When looking at their quarterly cash flow performance, the slowdown during the fourth quarter of 2022 is more evident. On the surface, their reported operating cash flow of $221.2m was already down noticeably versus some of the earlier quarters, although more importantly was their underlying result of $176.4m that excludes working capital movement. When looking back at their recent history, this is the lowest result since at least the beginning of 2021. Ultimately, this simply highlights the inherent volatility of their industry given its reliance upon commodity markets and thus, it is not necessarily a problem but may possibly foretell weaker results in 2023 if economic weakness continues unabated. This topic was discussed in detail within my previously linked analysis for those interested, whereas the focus today is the updates on their capital allocation strategy for the year ahead alongside the resulting outlook for shareholders.
When turning to their capital structure, it shows their net debt edged higher during the fourth quarter of 2022 to $1.294b versus its previous level of $1.189b following the third quarter. This stemmed from management running down their cash balance to fund the remaining capital expenditure for their Geismar 3 project in line with their long-running strategy, which presently sees another $465m remaining, as per the commentary from management included below.
“Our balance sheet is in really good position with about $800 million on the balance sheet with $465 million left to spend on G3 and we're maintaining our minimum cash balances at $300 million.”
-Methanex Q4 2022 Conference Call.
Since their cash balance stands at $857.7m to be exact, it leaves $92.7m of spare cash once accounting for the $465m of remaining capital expenditure on their Geismar 3 project and the $300m they wish to retain as a minimum. As a result, they were asked about their capital allocation strategy in the context of accelerating shareholder returns during their fourth quarter of 2022 conference call. Even though they have this spare cash, it nevertheless seems shareholders will be waiting longer because they are now planning to repay debt ahead of its maturity in 2024, as per the commentary from management included below.

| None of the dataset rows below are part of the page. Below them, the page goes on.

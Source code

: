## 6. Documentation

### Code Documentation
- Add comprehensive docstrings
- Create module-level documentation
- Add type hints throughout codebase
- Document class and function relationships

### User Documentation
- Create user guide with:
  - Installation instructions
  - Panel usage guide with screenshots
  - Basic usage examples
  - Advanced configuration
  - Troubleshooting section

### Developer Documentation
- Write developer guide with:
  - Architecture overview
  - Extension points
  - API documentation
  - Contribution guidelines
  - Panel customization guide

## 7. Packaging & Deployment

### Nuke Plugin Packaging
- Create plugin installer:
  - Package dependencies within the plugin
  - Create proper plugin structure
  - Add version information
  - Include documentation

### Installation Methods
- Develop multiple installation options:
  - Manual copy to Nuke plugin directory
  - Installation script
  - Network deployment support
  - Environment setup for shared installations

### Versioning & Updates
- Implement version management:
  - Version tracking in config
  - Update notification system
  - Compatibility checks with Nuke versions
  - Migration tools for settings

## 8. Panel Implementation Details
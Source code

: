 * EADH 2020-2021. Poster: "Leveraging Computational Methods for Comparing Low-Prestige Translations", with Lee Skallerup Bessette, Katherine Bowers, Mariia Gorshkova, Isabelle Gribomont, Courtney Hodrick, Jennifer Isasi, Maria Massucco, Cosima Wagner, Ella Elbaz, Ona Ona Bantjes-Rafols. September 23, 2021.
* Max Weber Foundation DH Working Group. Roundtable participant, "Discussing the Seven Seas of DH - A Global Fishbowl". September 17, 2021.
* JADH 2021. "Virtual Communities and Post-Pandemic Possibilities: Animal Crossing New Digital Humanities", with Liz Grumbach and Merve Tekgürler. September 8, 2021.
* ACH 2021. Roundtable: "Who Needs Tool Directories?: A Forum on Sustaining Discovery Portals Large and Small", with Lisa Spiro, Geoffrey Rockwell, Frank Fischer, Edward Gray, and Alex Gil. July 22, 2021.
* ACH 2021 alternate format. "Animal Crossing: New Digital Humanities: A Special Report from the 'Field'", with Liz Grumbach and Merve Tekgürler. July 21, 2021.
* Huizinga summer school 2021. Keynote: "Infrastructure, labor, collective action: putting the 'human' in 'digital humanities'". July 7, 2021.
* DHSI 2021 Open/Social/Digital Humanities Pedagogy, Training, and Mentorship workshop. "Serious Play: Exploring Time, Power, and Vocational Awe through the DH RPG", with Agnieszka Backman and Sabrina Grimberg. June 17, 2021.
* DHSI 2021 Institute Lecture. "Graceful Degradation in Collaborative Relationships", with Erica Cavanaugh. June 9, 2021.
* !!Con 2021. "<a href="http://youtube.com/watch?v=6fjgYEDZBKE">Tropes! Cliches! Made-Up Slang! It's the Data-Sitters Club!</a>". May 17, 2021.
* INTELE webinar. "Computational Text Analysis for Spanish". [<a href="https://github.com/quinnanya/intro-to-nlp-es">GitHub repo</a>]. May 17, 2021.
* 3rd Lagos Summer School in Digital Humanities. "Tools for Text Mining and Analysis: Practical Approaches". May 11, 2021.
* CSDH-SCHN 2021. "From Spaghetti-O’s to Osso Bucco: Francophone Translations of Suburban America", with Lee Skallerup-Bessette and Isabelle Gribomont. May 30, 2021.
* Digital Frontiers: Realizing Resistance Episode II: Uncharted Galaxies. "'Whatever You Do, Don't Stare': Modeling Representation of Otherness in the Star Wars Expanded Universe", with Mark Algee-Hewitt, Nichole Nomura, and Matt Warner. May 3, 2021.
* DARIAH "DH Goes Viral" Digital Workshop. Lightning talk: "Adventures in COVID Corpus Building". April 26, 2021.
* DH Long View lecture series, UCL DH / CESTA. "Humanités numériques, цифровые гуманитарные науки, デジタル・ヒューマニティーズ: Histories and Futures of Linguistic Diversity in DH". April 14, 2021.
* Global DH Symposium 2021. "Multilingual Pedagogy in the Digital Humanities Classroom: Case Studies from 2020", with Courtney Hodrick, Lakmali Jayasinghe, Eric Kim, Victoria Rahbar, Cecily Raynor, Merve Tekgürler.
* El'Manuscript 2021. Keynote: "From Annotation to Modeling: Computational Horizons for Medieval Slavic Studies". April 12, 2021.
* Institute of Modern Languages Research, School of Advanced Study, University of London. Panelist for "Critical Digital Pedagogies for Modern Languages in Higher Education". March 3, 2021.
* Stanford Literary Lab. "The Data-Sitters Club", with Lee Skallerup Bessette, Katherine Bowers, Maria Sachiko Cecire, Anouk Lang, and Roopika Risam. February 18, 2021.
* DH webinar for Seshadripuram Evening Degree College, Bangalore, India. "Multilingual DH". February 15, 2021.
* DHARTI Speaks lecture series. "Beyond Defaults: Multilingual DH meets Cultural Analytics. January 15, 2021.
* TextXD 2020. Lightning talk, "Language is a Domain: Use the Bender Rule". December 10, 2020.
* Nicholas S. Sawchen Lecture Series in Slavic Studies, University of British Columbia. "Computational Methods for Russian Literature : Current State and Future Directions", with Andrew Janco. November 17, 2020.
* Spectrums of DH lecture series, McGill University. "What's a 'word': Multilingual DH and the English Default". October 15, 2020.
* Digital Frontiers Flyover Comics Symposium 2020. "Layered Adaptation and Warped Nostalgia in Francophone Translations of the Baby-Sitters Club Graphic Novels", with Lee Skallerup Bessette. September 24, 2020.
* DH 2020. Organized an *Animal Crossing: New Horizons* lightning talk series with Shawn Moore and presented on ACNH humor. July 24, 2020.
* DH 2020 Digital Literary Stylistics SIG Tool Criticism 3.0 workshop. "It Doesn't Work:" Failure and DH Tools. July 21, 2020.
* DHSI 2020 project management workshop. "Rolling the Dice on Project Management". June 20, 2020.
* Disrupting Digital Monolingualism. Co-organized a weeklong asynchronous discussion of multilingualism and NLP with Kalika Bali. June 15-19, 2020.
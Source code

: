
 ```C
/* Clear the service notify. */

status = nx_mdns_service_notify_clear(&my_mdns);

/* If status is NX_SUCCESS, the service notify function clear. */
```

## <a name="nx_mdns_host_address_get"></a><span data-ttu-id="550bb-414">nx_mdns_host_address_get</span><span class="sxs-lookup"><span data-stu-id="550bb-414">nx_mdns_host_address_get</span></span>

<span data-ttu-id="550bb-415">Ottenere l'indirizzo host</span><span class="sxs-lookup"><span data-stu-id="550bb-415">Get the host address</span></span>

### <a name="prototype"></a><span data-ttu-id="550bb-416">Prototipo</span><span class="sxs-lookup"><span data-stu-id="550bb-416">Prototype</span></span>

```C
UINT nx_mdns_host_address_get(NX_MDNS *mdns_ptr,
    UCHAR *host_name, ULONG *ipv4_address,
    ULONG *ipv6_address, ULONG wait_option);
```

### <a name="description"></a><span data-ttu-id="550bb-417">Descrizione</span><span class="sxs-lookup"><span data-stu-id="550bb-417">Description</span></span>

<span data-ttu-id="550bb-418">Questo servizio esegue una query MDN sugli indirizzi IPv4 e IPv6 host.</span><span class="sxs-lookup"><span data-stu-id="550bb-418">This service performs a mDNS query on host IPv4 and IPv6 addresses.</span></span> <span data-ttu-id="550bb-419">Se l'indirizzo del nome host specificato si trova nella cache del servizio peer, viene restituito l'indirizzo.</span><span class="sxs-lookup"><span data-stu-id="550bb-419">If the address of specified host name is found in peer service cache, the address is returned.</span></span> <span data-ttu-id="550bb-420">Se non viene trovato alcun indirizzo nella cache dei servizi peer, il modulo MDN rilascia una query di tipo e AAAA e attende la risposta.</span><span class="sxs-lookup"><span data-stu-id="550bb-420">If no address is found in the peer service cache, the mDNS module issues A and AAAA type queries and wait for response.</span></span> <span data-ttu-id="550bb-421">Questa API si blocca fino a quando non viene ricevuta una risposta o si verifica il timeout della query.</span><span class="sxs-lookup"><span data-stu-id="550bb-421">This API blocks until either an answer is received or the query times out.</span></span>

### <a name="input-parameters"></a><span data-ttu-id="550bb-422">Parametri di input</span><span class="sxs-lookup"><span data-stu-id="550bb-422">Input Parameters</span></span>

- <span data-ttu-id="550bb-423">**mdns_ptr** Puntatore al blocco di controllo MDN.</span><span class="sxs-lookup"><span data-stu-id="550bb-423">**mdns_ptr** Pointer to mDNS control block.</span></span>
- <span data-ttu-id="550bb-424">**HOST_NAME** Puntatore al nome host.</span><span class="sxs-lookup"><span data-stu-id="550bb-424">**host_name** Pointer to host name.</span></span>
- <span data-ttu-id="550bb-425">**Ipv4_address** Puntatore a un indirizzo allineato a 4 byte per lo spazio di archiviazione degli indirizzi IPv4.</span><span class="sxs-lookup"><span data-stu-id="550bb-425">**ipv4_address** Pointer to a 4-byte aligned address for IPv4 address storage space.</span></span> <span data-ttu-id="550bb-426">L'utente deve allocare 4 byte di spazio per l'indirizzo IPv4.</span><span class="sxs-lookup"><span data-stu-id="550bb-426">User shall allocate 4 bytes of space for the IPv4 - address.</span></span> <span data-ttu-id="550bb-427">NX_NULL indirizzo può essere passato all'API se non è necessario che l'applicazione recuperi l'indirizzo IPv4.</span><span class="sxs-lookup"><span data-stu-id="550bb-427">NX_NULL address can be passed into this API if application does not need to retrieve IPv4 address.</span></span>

“And then we've said that we want to repay rather than refinance our $300 million bond coming due in 2024 and we think we can do that in stages rather than all at once.“
-Methanex Q4 2022 Conference Call (previously linked).
The $300m bond they refer to is an unsecured note that comes due December 2024, as subsequently discussed. Since they already have almost $100m of spare cash and generated almost $500m of free cash flow during 2022 excluding capital expenditure on their Geismar 3 project, they should have no problems achieving this task. This could quite possibly eventuate as soon as the second half of 2023 depending upon their forthcoming operating conditions and thus given their subsequently discussed lack of other short-term debt maturities, it should see their potential for shareholder returns fully unlocked. Even if operating conditions weaken, their history of generating free cash flow absent of their Geismar 3 project capital expenditure indicates such a goal should be achieved before the end of 2023.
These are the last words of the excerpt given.